Dorset’s mumps, measles and rubella vaccination rate was better than the national average of 85% although it was below the national target of 95%. In quarter 4 of 2022/23, 90.6% of 5-year-olds living in Dorset had been vaccinated.

Learning culture

Staff from children and young people’s services perceived a focus on individual local authority learning and development, and did not describe examples of shared learning or development beyond their organisational boundaries.
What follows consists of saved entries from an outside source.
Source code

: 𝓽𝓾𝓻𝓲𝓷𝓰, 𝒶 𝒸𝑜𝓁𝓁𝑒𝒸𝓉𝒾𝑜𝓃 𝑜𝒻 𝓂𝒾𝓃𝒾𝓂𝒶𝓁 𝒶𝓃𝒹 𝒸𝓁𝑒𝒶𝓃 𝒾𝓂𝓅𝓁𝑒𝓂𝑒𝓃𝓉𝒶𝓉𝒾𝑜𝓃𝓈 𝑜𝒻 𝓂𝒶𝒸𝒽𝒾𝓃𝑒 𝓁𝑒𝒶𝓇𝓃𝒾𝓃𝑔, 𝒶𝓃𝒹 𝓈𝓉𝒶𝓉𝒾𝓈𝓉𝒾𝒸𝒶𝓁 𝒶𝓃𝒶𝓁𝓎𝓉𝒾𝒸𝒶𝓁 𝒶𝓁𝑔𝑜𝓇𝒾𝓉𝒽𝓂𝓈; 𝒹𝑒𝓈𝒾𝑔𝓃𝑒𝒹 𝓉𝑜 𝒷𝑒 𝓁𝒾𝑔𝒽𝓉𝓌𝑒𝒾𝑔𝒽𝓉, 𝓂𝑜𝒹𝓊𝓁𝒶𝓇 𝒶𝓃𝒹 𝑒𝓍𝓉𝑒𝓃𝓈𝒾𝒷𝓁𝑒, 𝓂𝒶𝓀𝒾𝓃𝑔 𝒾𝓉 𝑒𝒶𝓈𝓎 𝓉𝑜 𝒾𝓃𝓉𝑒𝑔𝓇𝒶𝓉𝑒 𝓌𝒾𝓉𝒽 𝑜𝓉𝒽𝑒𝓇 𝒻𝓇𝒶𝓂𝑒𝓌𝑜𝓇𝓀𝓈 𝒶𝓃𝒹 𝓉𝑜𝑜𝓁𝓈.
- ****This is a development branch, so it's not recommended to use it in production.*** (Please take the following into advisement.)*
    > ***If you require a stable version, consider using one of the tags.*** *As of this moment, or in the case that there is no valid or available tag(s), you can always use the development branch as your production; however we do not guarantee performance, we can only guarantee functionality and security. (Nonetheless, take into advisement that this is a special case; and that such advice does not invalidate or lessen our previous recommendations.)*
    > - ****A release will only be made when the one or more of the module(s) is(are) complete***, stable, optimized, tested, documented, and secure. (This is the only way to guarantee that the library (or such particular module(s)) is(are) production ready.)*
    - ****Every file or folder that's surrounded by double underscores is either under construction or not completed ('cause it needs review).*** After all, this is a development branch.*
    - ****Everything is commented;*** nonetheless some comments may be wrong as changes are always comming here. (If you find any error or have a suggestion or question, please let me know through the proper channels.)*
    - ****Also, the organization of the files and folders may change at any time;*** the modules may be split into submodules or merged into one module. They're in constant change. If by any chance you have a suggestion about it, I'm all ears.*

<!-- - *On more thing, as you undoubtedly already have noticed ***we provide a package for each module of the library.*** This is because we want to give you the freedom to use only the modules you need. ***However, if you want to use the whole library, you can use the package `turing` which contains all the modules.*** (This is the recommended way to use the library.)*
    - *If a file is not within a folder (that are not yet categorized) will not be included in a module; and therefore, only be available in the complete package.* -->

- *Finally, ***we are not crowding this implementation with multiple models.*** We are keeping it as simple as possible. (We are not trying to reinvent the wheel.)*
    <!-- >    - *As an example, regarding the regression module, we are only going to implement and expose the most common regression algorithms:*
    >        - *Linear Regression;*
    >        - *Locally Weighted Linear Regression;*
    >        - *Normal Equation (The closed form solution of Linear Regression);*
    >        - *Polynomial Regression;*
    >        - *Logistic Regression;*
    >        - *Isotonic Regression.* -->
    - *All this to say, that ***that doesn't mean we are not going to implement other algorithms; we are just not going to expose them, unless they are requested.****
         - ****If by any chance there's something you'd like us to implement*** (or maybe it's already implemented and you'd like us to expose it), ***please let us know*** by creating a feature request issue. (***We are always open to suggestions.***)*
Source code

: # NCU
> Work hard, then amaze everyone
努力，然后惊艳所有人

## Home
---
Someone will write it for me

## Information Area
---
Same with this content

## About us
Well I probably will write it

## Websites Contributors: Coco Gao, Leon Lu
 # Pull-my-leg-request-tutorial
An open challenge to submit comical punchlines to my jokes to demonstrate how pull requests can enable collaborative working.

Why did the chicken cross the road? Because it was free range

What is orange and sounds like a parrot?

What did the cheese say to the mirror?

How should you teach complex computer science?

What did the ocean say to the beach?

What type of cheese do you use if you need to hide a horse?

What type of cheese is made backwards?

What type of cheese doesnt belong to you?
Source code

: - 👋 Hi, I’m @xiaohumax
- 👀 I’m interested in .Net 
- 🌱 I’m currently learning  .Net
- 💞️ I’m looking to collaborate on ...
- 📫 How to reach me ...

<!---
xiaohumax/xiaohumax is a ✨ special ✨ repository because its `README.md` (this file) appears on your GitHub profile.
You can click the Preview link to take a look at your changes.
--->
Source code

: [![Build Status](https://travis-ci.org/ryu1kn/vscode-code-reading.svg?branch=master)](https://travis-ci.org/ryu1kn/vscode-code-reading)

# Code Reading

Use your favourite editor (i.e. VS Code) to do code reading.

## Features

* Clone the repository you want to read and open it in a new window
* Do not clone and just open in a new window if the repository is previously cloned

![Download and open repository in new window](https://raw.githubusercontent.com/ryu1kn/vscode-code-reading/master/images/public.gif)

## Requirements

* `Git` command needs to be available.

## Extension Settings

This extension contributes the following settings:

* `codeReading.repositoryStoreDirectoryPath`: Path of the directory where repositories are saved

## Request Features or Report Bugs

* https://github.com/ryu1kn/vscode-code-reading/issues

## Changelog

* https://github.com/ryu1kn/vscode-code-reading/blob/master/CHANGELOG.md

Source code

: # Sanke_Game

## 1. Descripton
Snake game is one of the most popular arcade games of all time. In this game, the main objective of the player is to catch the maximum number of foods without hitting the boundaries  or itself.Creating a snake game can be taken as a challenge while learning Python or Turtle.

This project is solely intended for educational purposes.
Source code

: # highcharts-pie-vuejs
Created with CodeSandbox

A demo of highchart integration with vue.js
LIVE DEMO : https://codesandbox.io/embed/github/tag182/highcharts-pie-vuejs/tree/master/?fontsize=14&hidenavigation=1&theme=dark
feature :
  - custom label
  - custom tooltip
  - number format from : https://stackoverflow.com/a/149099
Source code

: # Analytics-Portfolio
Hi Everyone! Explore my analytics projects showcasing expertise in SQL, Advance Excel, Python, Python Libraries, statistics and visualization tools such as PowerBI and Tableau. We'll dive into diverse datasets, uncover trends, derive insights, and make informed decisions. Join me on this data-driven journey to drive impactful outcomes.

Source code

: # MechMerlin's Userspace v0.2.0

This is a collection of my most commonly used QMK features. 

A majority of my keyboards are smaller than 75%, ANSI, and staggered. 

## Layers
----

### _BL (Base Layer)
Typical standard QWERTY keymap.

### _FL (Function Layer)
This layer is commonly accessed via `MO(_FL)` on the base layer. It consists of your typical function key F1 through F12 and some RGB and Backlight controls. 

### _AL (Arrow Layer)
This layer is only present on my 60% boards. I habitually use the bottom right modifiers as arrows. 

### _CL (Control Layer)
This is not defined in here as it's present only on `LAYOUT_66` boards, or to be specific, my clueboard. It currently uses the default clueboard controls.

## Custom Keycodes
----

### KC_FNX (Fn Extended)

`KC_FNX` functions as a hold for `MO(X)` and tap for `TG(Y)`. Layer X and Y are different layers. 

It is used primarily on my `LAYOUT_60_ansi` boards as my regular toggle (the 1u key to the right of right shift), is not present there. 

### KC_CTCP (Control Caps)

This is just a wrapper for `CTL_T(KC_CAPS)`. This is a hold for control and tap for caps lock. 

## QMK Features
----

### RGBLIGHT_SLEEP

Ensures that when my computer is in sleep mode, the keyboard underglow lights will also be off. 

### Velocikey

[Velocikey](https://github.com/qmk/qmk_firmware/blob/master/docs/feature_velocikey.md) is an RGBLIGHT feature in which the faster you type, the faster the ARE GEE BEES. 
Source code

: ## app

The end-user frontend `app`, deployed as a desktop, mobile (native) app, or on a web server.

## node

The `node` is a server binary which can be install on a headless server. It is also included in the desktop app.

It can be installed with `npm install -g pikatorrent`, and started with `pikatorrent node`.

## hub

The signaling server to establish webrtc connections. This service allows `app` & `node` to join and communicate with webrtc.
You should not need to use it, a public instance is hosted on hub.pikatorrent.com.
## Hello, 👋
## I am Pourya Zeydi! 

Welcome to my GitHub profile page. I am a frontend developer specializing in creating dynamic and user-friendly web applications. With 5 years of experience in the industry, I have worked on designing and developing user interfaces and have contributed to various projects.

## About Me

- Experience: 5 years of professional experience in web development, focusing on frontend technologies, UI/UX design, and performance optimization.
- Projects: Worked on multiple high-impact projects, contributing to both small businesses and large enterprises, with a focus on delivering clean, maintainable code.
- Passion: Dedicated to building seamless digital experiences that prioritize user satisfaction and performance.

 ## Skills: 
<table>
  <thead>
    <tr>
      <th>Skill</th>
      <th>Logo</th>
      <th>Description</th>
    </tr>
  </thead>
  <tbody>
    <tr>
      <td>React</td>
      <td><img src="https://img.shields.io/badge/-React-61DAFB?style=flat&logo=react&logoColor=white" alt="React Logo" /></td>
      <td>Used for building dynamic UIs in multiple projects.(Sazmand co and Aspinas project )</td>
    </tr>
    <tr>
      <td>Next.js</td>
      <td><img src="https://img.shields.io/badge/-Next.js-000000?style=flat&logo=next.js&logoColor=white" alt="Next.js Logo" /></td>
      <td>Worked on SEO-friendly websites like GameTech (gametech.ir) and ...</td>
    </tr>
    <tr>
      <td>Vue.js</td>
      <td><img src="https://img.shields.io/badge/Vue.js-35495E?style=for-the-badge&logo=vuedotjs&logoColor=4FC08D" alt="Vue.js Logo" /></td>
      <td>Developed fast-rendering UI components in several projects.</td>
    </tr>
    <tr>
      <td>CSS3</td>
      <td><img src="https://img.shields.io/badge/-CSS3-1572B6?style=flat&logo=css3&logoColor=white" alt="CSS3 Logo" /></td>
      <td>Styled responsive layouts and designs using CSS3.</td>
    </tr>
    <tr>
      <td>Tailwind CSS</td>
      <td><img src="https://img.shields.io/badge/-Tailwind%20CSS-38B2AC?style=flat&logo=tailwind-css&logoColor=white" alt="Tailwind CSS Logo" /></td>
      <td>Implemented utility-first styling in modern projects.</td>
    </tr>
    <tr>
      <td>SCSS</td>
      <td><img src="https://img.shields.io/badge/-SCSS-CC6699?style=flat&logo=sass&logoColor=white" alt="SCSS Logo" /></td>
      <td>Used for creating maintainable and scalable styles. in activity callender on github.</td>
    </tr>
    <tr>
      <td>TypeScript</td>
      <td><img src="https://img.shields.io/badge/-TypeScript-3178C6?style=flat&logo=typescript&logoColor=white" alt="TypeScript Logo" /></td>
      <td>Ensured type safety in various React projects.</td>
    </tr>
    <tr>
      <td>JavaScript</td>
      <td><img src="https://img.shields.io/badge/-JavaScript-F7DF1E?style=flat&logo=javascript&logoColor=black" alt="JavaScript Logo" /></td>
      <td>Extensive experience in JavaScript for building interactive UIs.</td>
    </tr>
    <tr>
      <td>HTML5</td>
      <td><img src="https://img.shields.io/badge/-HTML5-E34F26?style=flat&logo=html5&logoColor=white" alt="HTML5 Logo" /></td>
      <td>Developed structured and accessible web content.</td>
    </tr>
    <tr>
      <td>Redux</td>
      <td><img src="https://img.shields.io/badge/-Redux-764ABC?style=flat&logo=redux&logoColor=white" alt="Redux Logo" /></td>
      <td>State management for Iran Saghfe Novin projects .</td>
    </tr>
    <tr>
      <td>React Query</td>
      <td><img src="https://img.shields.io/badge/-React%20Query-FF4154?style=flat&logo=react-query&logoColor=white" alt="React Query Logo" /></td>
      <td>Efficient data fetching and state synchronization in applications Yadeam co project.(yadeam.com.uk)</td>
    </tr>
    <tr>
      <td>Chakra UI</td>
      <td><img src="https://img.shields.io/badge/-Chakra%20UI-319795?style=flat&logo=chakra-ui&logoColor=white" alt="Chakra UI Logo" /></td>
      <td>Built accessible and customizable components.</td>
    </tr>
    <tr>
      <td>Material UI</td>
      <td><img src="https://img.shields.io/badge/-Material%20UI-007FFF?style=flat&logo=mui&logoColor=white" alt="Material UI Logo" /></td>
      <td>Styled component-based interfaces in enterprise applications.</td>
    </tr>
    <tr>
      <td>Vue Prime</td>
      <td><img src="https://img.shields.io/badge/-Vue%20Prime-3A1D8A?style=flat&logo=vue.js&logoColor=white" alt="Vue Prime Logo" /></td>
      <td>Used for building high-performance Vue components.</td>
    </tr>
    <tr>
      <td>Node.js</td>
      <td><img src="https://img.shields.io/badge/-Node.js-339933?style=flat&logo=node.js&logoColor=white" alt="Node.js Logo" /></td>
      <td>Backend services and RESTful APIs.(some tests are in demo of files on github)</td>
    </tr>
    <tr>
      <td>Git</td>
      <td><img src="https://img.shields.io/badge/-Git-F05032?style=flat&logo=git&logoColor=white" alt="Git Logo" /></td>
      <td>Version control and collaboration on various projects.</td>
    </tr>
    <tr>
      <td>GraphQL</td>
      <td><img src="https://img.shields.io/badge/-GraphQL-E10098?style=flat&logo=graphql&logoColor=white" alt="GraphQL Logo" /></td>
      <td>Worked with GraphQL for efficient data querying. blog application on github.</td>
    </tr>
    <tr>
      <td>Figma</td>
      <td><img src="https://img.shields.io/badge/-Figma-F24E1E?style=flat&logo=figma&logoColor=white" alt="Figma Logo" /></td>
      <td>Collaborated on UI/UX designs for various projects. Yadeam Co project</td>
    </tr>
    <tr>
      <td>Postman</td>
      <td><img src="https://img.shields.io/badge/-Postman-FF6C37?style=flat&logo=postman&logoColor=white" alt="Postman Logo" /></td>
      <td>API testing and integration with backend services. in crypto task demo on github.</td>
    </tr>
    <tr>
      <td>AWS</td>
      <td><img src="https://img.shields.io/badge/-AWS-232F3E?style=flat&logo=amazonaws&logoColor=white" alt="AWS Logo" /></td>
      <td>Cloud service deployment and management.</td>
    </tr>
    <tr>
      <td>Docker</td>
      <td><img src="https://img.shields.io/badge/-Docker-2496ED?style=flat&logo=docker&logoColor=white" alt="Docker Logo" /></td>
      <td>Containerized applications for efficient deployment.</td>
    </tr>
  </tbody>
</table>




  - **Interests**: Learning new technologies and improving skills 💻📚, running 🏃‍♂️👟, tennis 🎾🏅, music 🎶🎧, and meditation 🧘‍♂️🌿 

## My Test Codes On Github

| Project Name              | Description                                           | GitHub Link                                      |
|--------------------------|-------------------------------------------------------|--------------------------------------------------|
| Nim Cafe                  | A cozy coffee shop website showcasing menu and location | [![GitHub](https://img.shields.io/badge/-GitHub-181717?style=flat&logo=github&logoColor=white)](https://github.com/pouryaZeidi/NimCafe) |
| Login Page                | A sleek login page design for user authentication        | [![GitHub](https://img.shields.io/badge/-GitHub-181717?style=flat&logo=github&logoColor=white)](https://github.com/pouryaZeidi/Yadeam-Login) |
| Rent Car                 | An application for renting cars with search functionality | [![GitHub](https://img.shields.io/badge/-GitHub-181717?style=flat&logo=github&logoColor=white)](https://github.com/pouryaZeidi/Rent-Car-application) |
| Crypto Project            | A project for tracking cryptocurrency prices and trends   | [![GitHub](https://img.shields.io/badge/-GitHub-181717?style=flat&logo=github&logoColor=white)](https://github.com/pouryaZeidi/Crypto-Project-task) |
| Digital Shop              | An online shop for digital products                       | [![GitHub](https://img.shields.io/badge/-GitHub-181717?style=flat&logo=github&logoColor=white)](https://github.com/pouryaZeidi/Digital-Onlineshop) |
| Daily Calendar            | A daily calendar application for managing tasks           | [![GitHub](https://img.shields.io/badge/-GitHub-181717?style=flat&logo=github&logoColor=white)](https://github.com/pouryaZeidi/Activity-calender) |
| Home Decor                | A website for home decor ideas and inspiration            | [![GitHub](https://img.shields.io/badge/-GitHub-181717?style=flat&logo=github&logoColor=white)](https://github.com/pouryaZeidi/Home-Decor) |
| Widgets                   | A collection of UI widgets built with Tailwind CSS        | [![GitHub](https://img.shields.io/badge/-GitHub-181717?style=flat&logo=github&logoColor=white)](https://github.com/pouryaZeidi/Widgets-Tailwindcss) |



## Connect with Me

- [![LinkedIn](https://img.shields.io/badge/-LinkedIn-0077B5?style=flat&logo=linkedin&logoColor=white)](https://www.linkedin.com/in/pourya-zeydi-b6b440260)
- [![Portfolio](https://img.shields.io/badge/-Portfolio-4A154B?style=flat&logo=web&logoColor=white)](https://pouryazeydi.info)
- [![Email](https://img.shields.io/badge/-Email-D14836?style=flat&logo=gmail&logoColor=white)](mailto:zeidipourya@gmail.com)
Safe and effective staffing

Services reported a lack of system resilience around staffing, which restricted their ability to deliver services safely and effectively. There were not enough children's social workers to meet increasing local demand so there was heavy reliance on existing staff and risk of many single points of failure in the system. Limited capacity also affected the development of strategic commissioning for children's services.

Equity in access

ICB and ICP leaders understood system demography and where there were potential health inequalities. Priorities for health inequalities work focused on early health interventions for children to improve their health prospects into adulthood. Data on emergency admissions for children with lower respiratory tract infections (LRTIs) show the ICS ranked 32 of 42 areas in 2021 and puts Dorset ICS in the lowest quartile nationally. More children were admitted to hospital as an emergency rather than managed in primary and community care settings.

Equity in experience and outcomes

We heard examples from different system partners of engaging with children and young people. For example, one local authority has a youth voice team, and a peer group for the CAMHS adolescent unit to hear the voices of children and young people about their experiences of using services, and one partner employed a special educational needs and disability youth voice staff member to support improving provision of services.

Safeguarding

There are robust arrangements for cross-Dorset children's safeguarding.

There is an early focus on transitional safeguarding for young adults. Safeguarding practitioners told us there was system-wide recognition that exploitation does not end when people turn 18. At the time of our assessment there was a shared position statement for transitional safeguarding. Staff told us there is a good multi-agency approach to missing, exploited or trafficked (MET) young people, including a MET panel in Bournemouth, Christchurch and Poole . Here, there is also a multi-agency preparing for adulthood board, which reports transition safeguarding issues.

However, there was limited inclusion of the voice of children and young people within Dorset safeguarding processes and strategies. System leaders acknowledged there is a need to improve how feedback from children and young people is captured and report back on actions taken in response to feedback.